Exercise instructions:
Some lines hold the string "Standard". Copy all of them from the material that follows.

Dataset excerpts:
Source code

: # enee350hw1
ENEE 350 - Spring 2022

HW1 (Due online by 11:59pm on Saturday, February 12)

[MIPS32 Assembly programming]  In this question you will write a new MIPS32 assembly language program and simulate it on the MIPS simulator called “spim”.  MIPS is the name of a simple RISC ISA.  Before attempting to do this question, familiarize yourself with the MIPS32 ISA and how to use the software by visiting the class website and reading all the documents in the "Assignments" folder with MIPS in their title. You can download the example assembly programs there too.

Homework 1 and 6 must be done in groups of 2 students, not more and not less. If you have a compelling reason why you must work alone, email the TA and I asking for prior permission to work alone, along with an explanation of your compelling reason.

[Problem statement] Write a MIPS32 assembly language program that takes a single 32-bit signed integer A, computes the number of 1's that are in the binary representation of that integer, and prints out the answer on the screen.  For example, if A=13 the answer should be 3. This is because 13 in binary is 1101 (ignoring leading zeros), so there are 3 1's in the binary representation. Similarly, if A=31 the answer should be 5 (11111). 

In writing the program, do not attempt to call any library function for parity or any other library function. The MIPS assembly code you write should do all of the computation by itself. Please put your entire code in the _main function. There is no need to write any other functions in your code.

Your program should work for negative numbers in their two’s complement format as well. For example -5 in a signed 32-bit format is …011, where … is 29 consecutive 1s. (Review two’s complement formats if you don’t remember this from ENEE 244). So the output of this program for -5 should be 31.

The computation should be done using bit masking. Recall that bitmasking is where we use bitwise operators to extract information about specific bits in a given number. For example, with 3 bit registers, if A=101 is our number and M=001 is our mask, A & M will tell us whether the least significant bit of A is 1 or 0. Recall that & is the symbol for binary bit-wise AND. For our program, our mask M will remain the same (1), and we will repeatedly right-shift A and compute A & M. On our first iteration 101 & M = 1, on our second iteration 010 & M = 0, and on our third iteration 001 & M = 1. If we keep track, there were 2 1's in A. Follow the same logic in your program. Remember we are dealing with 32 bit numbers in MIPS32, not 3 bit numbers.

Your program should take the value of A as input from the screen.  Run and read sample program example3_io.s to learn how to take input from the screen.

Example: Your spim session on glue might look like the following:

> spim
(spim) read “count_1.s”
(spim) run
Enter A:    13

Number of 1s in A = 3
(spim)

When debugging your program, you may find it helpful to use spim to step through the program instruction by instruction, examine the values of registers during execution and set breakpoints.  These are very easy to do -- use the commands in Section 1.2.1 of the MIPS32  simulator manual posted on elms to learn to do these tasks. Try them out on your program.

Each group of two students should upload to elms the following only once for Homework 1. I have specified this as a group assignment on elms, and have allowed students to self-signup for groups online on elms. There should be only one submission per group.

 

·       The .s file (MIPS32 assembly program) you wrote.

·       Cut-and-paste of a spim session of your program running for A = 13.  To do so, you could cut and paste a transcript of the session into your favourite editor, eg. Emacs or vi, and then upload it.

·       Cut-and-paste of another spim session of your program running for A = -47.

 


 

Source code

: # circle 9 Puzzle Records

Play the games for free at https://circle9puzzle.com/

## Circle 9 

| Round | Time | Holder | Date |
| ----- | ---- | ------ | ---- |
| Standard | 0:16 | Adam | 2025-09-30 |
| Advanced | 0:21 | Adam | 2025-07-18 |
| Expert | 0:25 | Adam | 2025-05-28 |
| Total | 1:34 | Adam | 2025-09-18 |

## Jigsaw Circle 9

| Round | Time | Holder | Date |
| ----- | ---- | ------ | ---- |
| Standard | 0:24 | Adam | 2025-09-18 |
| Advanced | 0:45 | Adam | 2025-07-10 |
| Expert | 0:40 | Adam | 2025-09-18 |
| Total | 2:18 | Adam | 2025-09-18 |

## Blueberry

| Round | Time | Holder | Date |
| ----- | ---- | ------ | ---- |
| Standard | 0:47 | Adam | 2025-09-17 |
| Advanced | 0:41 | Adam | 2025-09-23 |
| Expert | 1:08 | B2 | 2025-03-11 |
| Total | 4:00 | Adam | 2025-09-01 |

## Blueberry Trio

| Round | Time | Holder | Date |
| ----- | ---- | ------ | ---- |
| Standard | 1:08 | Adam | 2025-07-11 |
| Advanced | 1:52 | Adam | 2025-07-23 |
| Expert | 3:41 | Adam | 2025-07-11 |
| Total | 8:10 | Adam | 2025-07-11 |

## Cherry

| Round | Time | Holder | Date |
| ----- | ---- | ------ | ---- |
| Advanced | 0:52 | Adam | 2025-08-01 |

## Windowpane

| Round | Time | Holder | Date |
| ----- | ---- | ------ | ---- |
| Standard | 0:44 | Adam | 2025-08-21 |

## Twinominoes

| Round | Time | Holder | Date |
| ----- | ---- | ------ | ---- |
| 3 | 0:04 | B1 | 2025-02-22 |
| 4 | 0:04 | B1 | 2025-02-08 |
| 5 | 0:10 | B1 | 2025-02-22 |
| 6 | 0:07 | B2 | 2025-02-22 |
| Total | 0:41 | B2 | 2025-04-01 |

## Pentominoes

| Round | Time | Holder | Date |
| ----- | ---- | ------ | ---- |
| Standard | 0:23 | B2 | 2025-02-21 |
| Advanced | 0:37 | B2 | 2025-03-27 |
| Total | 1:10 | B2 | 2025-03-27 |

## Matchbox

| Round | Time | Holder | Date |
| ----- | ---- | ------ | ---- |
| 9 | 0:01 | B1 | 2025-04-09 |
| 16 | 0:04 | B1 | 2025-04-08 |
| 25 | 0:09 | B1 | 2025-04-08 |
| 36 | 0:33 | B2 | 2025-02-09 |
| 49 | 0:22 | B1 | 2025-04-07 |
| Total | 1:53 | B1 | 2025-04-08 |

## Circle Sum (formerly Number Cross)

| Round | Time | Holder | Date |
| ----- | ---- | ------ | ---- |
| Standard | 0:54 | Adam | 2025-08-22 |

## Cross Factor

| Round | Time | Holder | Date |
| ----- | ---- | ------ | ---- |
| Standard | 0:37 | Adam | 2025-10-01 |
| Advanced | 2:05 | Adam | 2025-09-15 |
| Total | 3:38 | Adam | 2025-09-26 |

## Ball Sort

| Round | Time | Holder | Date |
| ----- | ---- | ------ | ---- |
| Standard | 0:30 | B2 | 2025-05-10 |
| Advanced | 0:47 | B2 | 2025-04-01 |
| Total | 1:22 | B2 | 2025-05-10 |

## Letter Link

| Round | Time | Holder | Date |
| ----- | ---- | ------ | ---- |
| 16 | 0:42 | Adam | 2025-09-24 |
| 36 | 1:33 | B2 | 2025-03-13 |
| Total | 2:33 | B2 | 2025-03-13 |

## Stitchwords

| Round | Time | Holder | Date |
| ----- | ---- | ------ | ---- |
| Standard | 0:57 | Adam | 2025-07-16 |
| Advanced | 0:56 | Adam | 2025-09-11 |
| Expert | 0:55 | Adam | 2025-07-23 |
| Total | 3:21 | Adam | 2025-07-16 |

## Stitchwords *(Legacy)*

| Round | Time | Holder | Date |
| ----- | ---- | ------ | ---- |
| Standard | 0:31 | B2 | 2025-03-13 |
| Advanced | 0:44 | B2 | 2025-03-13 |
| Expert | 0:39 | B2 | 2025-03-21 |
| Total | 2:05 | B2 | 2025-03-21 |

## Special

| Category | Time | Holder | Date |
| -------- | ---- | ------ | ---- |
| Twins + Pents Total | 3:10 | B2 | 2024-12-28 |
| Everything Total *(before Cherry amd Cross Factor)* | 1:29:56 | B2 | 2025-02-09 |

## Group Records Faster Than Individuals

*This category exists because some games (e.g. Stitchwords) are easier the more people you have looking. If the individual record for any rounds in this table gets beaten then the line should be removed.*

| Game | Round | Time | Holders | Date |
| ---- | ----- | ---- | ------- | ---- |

Reply to the exercise:
| Standard | 0:16 | Adam | 2025-09-30 |
| Standard | 0:24 | Adam | 2025-09-18 |
| Standard | 0:47 | Adam | 2025-09-17 |
| Standard | 1:08 | Adam | 2025-07-11 |
| Standard | 0:44 | Adam | 2025-08-21 |
| Standard | 0:23 | B2 | 2025-02-21 |
| Standard | 0:54 | Adam | 2025-08-22 |
| Standard | 0:37 | Adam | 2025-10-01 |
| Standard | 0:30 | B2 | 2025-05-10 |
| Standard | 0:57 | Adam | 2025-07-16 |
| Standard | 0:31 | B2 | 2025-03-13 |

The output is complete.